* _DIRECTIONS_
The required lines are those that contain "moment"; pull them out of the data and copy them.

* _DATA TO EXAMINE_
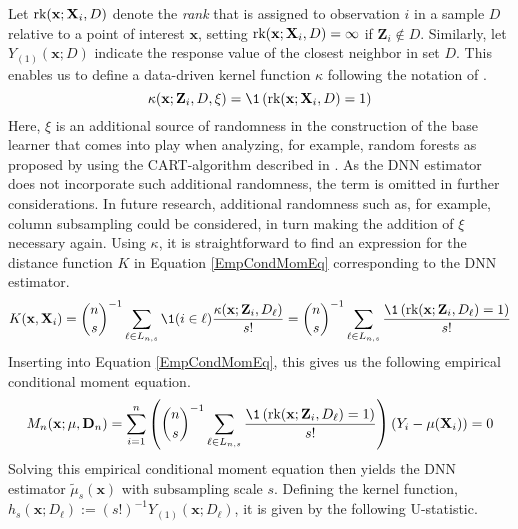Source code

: Let $\text{rk}(\mathbf{x}; \mathbf{X}_i, D)$ denote the \textit{rank} that is assigned to observation $i$ in a sample $D$ relative to a point of interest $\mathbf{x}$, setting $\text{rk}(\mathbf{x}; \mathbf{X}_i, D) = \infty$ if $\mathbf{Z}_i \not\in D$.
Similarly, let $Y_{(1)}(\mathbf{x}; D)$ indicate the response value of the closest neighbor in set $D$.
This enables us to define a data-driven kernel function $\kappa$ following the notation of \citet{ritzwoller_uniform_2024}.
\begin{equation}
	\kappa(\mathbf{x}; \mathbf{Z}_i, D, \xi)
	= \1\left(\rk(\mathbf{x}; \mathbf{X}_i, D) = 1\right)
\end{equation}
Here, $\xi$ is an additional source of randomness in the construction of the base learner that comes into play when analyzing, for example, random forests as proposed by \citet{breiman_random_2001} using the CART-algorithm described in \citet{breiman_classification_2017}.
As the DNN estimator does not incorporate such additional randomness, the term is omitted in further considerations.
In future research, additional randomness such as, for example, column subsampling could be considered, in turn making the addition of $\xi$ necessary again.
Using $\kappa$, it is straightforward to find an expression for the distance function $K$ in Equation \ref{EmpCondMomEq} corresponding to the DNN estimator.
\begin{equation}\label{eq:data_distance}
	K(\mathbf{x}, \mathbf{X}_i)
	= \binom{n}{s}^{-1} \sum_{\ell \in L_{n,s}} \1(i \in \ell)\frac{\kappa(\mathbf{x}; \mathbf{Z}_i, D_{\ell})}{s!}
	= \binom{n}{s}^{-1} \sum_{\ell \in L_{n,s}} \frac{\1\left(\rk(\mathbf{x}; \mathbf{Z}_i, D_{\ell}) = 1\right)}{s!}
\end{equation}
Inserting into Equation \ref{EmpCondMomEq}, this gives us the following empirical conditional moment equation.
\begin{equation}
	\begin{aligned}
		M_n(\mathbf{x}; \mu, \mathbf{D}_n)                                                                                                               
		= \sum_{i = 1}^{n}\left(\binom{n}{s}^{-1} \sum_{\ell \in L_{n,s}} \frac{\1\left(\rk(\mathbf{x}; \mathbf{Z}_i, D_{\ell}) = 1\right)}{s!}\right)\left(Y_i - \mu(\mathbf{X}_i)\right)
		= 0
	\end{aligned}
\end{equation}
Solving this empirical conditional moment equation then yields the DNN estimator $\tilde{\mu}_{s}(\mathbf{x})$ with subsampling scale $s$.
Defining the kernel function, $h_{s}(\mathbf{x}; D_{\ell}) := (s!)^{-1} Y_{(1)}(\mathbf{x}; D_{\ell})$, it is given by the following U-statistic.
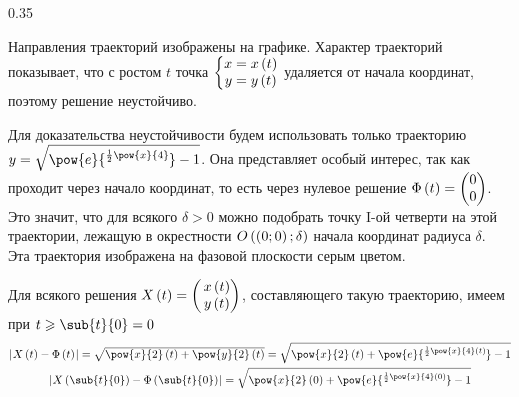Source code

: \documentclass[a5paper,10pt]{article}
\begin{document}
\begin{floatingfigure}{0.35\textwidth}
\end{floatingfigure}

Направления траекторий изображены на графике. Характер траекторий показывает, что с ростом $t$ точка
$\left\{ \begin{matrix} x = x\br{t} \\ y = y\br{t}\end{matrix} \right.$
удаляется от начала координат, поэтому решение неустойчиво.

Для доказательства неустойчивости будем использовать только траекторию 
$y = \sqrt{\pow{e}{\selevate[0.4em]{\frac {1}{2} \pow{x}{4}}} - 1}$.
Она представляет особый интерес, так как проходит через начало координат,
то есть через нулевое решение \linebreak
$\Phi\br{t} = \begin{pmatrix} 0 \\ 0 \end{pmatrix}$. 
Это значит, что для всякого $\delta > 0$ 
можно подобрать точку I-ой четверти на этой траектории, лежащую в окрестности 
$O\br{\br{0; 0}; \delta}$ начала координат радиуса $\delta$.
Эта траектория изображена на фазовой плоскости серым цветом.

Для всякого решения $X\br{t} = \begin{pmatrix} \,x\br{t} \\ \,y\br{t} \end{pmatrix}$,
составляющего такую траекторию, имеем при $t \ge \sub{t}{0} = 0$
\begin{gather*}
    \vbr{X\br{t} - \Phi\br{t}}
        = \textstyle\sqrt{\pow{x}{2}\br{t} + \pow{y}{2}\br{t}}
        = \sqrt{\pow{x}{2}\br{t} 
            + \pow{e}{\selevate[0.4em]{\frac {1}{2} \pow{x}{4}\br{t}}} - 1} \\
    \vbr{X\br{\sub{t}{0}} - \Phi\br{\sub{t}{0}}}
        = \sqrt{\pow{x}{2}\br{0} 
            + \pow{e}{\selevate[0.4em]{\frac {1}{2} \pow{x}{4}\br{0}}} - 1}
\end{gather*}
\end{document}
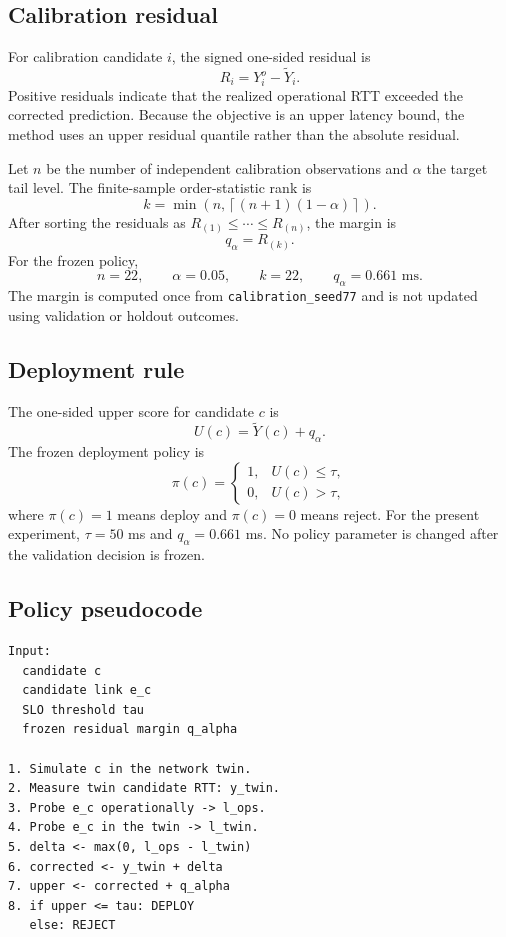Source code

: \subsection{Calibration residual}

For calibration candidate $i$, the signed one-sided residual is
\[
R_i=Y^o_i-\widetilde{Y}_i.
\]
Positive residuals indicate that the realized operational RTT exceeded the corrected prediction. Because the objective is an upper latency bound, the method uses an upper residual quantile rather than the absolute residual.

Let $n$ be the number of independent calibration observations and $\alpha$ the target tail level. The finite-sample order-statistic rank is
\[
k=\min\left(n,\left\lceil(n+1)(1-\alpha)\right\rceil\right).
\]
After sorting the residuals as $R_{(1)}\le\cdots\le R_{(n)}$, the margin is
\[
q_\alpha=R_{(k)}.
\]
For the frozen policy,
\[
n=22,\qquad \alpha=0.05,\qquad k=22,\qquad q_\alpha=0.661\text{ ms}.
\]
The margin is computed once from \texttt{calibration\_seed77} and is not updated using validation or holdout outcomes.

\subsection{Deployment rule}

The one-sided upper score for candidate $c$ is
\[
U(c)=\widetilde{Y}(c)+q_\alpha.
\]
The frozen deployment policy is
\[
\pi(c)=
\begin{cases}
1,& U(c)\le\tau,\\
0,& U(c)>\tau,
\end{cases}
\]
where $\pi(c)=1$ means deploy and $\pi(c)=0$ means reject. For the present experiment, $\tau=50$ ms and $q_\alpha=0.661$ ms. No policy parameter is changed after the validation decision is frozen.

\subsection{Policy pseudocode}

{\footnotesize
\begin{verbatim}
Input:
  candidate c
  candidate link e_c
  SLO threshold tau
  frozen residual margin q_alpha

1. Simulate c in the network twin.
2. Measure twin candidate RTT: y_twin.
3. Probe e_c operationally -> l_ops.
4. Probe e_c in the twin -> l_twin.
5. delta <- max(0, l_ops - l_twin)
6. corrected <- y_twin + delta
7. upper <- corrected + q_alpha
8. if upper <= tau: DEPLOY
   else: REJECT
\end{verbatim}
}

* _REPLY_
Inserting into Equation \ref{EmpCondMomEq}, this gives us the following empirical conditional moment equation.
Solving this empirical conditional moment equation then yields the DNN estimator $\tilde{\mu}_{s}(\mathbf{x})$ with subsampling scale $s$.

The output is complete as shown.